I think that the pixelrate (sensor resolution times framerate) has some relevance to cameras. Internal bandwidth scales with pixelrate. Image processing dsp scales with pixelrate. Total camera heat output / battery drain probably scales pretty well with pixel rate.
It has been said that the differences in quality between my 7D and the 60D could be connected to the 7Ds higher framerate. Doubling the bandwidth of an ADC have a cost. You might argue that highly parallell ADC designs avoids excessive bandwidth demands, but doubling the framerate would still double the bandwidth of each ADC, evrything else being equal.
While your theory may be right, I think it is accurate to claim that recent high-quality DSLRs tend to be either top-performers at low ISO or at high ISO, never both. Who knows if this is a technical thing or a marketing thing.
-h
You make some very good points, and I generally agree. I think one thing you may be leaving out is the advancements in Analog to Digital Conversion over the last four years or so. It is indeed true that as ADC frequency increases, so to does it's contribution to noise. However, the current approach to ADC taken by all manufacturers except Sony is to parallelize buckets, rather than each individual row or column, and process each of those buckets by separate "global" ADCs. Additionally, readout is usually performed on-die in a parallel fashion, however it still is not row or column parallel...usually it is a bucket of columns. Both of those are prime causes for the introduction of banding noise.
Canon currently uses an eight channel per DIGIC 5+ chip approach to ADC. There are two issues with that. First, there are only 8 channels total in most cameras, or 16 channels in the 1D X. That is significantly lower than the 5000+ channels you would have with a true column-parallel ADC approach. Additionally, the ADCs are off die, beyond a bus, on separate chips. That has the consequence of requiring a high speed bus as well as ADCs that operate at a significantly higher frequency than would be required for true CP-ADC. If you put the ADC on-die, you eliminate the bus and the need for high frequency ADCs. You still need a bus for transferring the digital signal out of the sensor, but at that point it is digital, so the signal would not be susceptible to additional noise due to the electronics.
So, yes, a higher frame rate can indeed exacerbate problems with noise. I would agree that the difference between the 7D and the 60D is partly due to the higher frame rate. However, Canon does have a number of patents for parallel readout and image processing on the image sensor die. I am 100% certain they have a form of block bucket readout, which divides the sensor into two dimensional blocks for parallel readout. They also seem to have a form of column-parallel analog readout and amplification with power disconnect, which is apparently capable of nearly eliminating electronic noise that is normally introduced during amplification and read. According to the press releases that announced the 120mp APS-H prototype, they also have on-die image processing. I have not found any patents that seem to describe what that is in detail, but it sounds suspiciously similar to Sony's CP-ADC with Digittal CDS (which is the primary reason Exmor is such a low read noise sensor.)

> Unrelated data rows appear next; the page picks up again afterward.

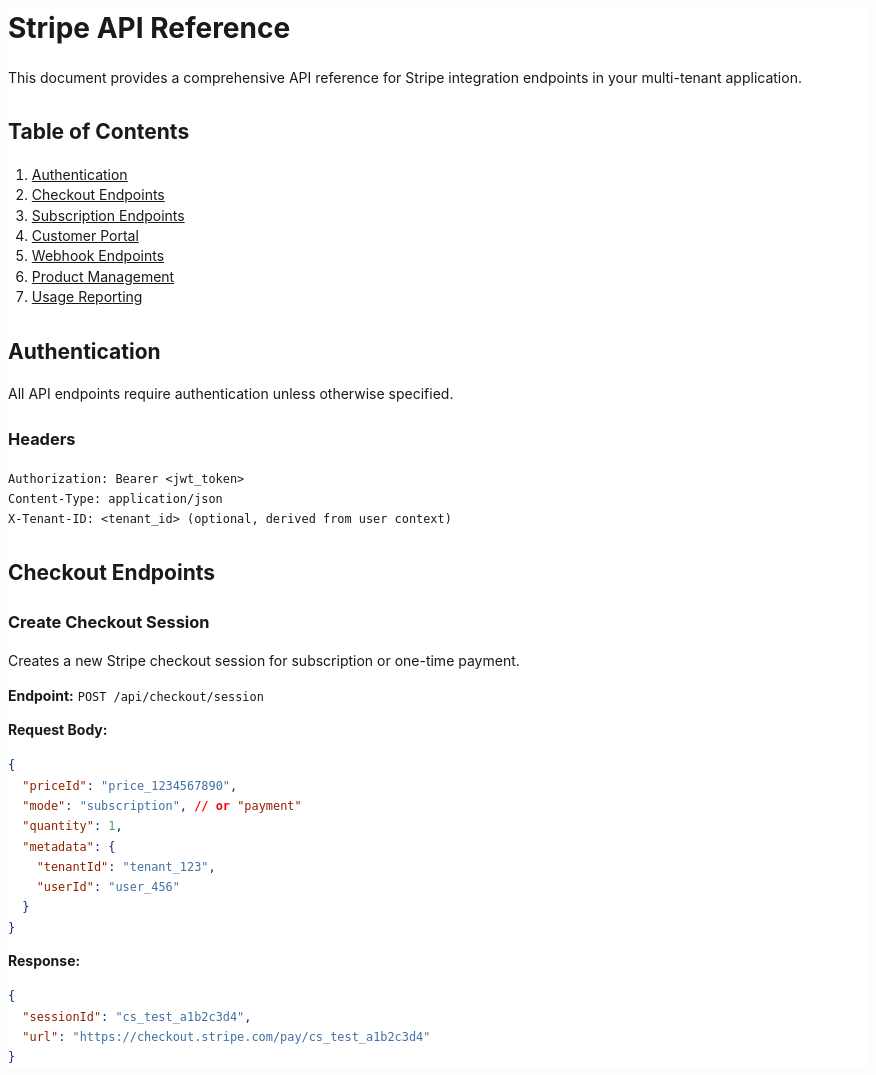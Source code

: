 # Stripe API Reference

This document provides a comprehensive API reference for Stripe integration endpoints in your multi-tenant application.

## Table of Contents

1. [Authentication](#authentication)
2. [Checkout Endpoints](#checkout-endpoints)
3. [Subscription Endpoints](#subscription-endpoints)
4. [Customer Portal](#customer-portal)
5. [Webhook Endpoints](#webhook-endpoints)
6. [Product Management](#product-management)
7. [Usage Reporting](#usage-reporting)

## Authentication

All API endpoints require authentication unless otherwise specified.

### Headers

```http
Authorization: Bearer <jwt_token>
Content-Type: application/json
X-Tenant-ID: <tenant_id> (optional, derived from user context)
```

## Checkout Endpoints

### Create Checkout Session

Creates a new Stripe checkout session for subscription or one-time payment.

**Endpoint:** `POST /api/checkout/session`

**Request Body:**
```json
{
  "priceId": "price_1234567890",
  "mode": "subscription", // or "payment"
  "quantity": 1,
  "metadata": {
    "tenantId": "tenant_123",
    "userId": "user_456"
  }
}
```

**Response:**
```json
{
  "sessionId": "cs_test_a1b2c3d4",
  "url": "https://checkout.stripe.com/pay/cs_test_a1b2c3d4"
}
```
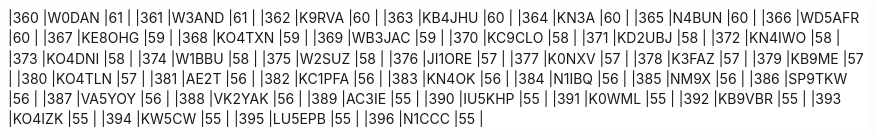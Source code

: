 |360  |W0DAN       |61  |
|361  |W3AND       |61  |
|362  |K9RVA       |60  |
|363  |KB4JHU      |60  |
|364  |KN3A        |60  |
|365  |N4BUN       |60  |
|366  |WD5AFR      |60  |
|367  |KE8OHG      |59  |
|368  |KO4TXN      |59  |
|369  |WB3JAC      |59  |
|370  |KC9CLO      |58  |
|371  |KD2UBJ      |58  |
|372  |KN4IWO      |58  |
|373  |KO4DNI      |58  |
|374  |W1BBU       |58  |
|375  |W2SUZ       |58  |
|376  |JI1ORE      |57  |
|377  |K0NXV       |57  |
|378  |K3FAZ       |57  |
|379  |KB9ME       |57  |
|380  |KO4TLN      |57  |
|381  |AE2T        |56  |
|382  |KC1PFA      |56  |
|383  |KN4OK       |56  |
|384  |N1IBQ       |56  |
|385  |NM9X        |56  |
|386  |SP9TKW      |56  |
|387  |VA5YOY      |56  |
|388  |VK2YAK      |56  |
|389  |AC3IE       |55  |
|390  |IU5KHP      |55  |
|391  |K0WML       |55  |
|392  |KB9VBR      |55  |
|393  |KO4IZK      |55  |
|394  |KW5CW       |55  |
|395  |LU5EPB      |55  |
|396  |N1CCC       |55  |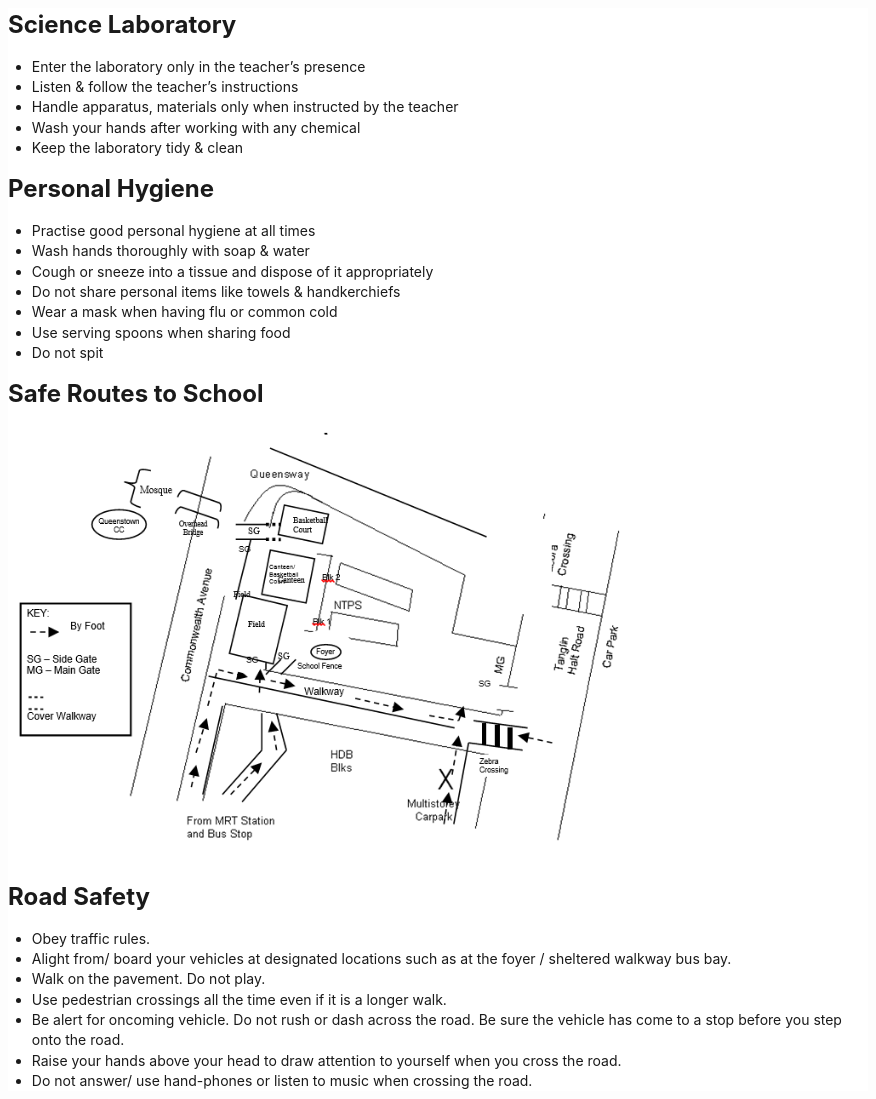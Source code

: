   
**<font size=5>Science Laboratory</font>**

*   Enter the laboratory only in the teacher’s presence
*   Listen & follow the teacher’s instructions
*   Handle apparatus, materials only when instructed by the teacher
*   Wash your hands after working with any chemical
*   Keep the laboratory tidy & clean

  
**<font size=5>Personal Hygiene</font>**

*   Practise good personal hygiene at all times
*   Wash hands thoroughly with soap & water
*   Cough or sneeze into a tissue and dispose of it appropriately
*   Do not share personal items like towels & handkerchiefs
*   Wear a mask when having flu or common cold
*   Use serving spoons when sharing food
*   Do not spit

**<font size=5>Safe Routes to School</font>**

<img src="/images/About%20Us/School%20Safety%202.png"  
     style="width:75%">


**<font size=5>Road Safety</font>**


*   Obey traffic rules.
*   Alight from/ board your vehicles at designated locations such as at the foyer / sheltered walkway bus bay.
*   Walk on the pavement. Do not play.
*   Use pedestrian crossings all the time even if it is a longer walk.
*   Be alert for oncoming vehicle. Do not rush or dash across the road. Be sure the vehicle has come to a stop before you step onto the road.
*   Raise your hands above your head to draw attention to yourself when you cross the road.
*   Do not answer/ use hand-phones or listen to music when crossing the road.
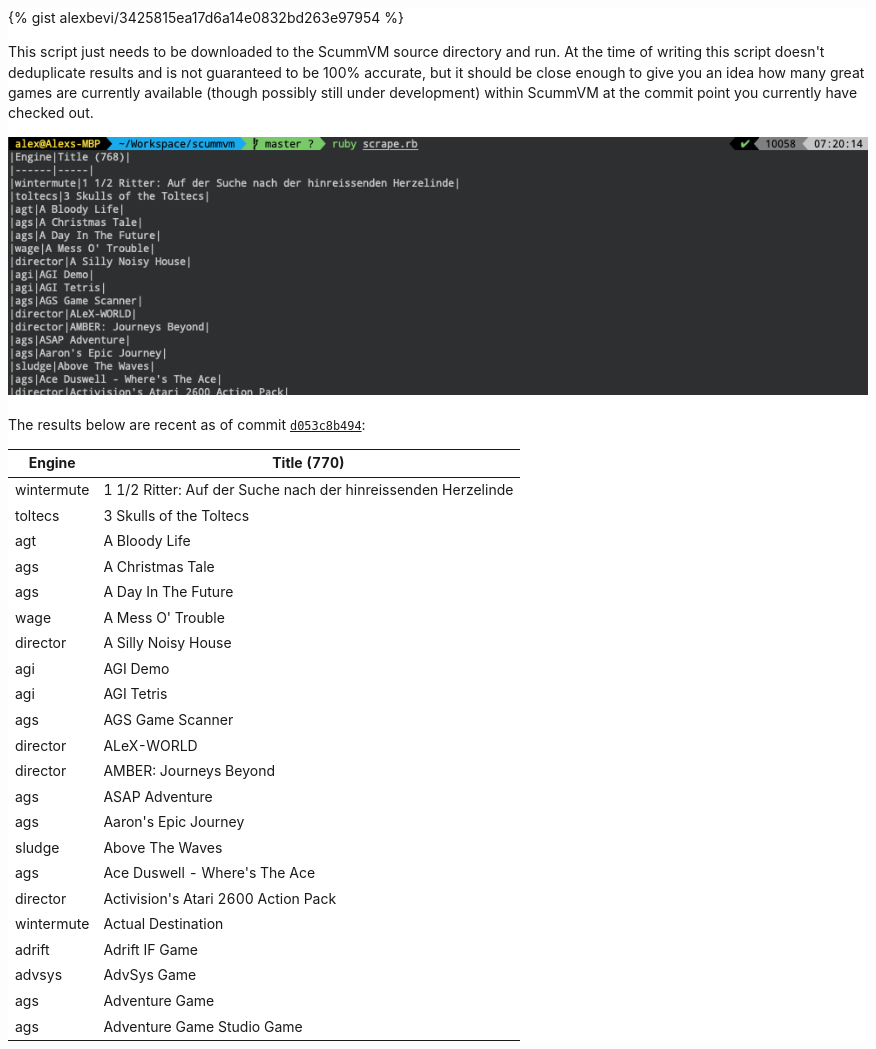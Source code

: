 {% gist alexbevi/3425815ea17d6a14e0832bd263e97954 %}

This script just needs to be downloaded to the ScummVM source directory and run. At the time of writing this script doesn't deduplicate results and is not guaranteed to be 100% accurate, but it should be close enough to give you an idea how many great games are currently available (though possibly still under development) within ScummVM at the commit point you currently have checked out.

![](/images/scummvm-detection-ruby.png)

The results below are recent as of commit [`d053c8b494`](https://github.com/scummvm/scummvm/commit/d053c8b494):

|Engine|Title (770)|
|------|-----|
|wintermute|1 1/2 Ritter: Auf der Suche nach der hinreissenden Herzelinde|
|toltecs|3 Skulls of the Toltecs|
|agt|A Bloody Life|
|ags|A Christmas Tale|
|ags|A Day In The Future|
|wage|A Mess O' Trouble|
|director|A Silly Noisy House|
|agi|AGI Demo|
|agi|AGI Tetris|
|ags|AGS Game Scanner|
|director|ALeX-WORLD|
|director|AMBER: Journeys Beyond|
|ags|ASAP Adventure|
|ags|Aaron's Epic Journey|
|sludge|Above The Waves|
|ags|Ace Duswell - Where's The Ace|
|director|Activision's Atari 2600 Action Pack|
|wintermute|Actual Destination|
|adrift|Adrift IF Game|
|advsys|AdvSys Game|
|ags|Adventure Game|
|ags|Adventure Game Studio Game|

If we apply current generation technology to the 7D, I it should be more than possible to achieve a high frame rate readout with significantly lower read noise. I cannot say if it could be as low as Exmor (Sony did themselves good with the design of that sensor), but with hyperparallel low frequency on-die ADC and on-die image processing (i.e. noise reduction a la Sony Digital CDS), next-gen Canon sensors could perform at a high frame rate, offer good low ISO performance (maybe not quite as good as Exmor, but certainly a hell of a lot better than any current Canon sensor), good high ISO performance (they already solved that problem, and read noise doesn't play a significant role above around ISO 800), with higher density, higher megapixel designs.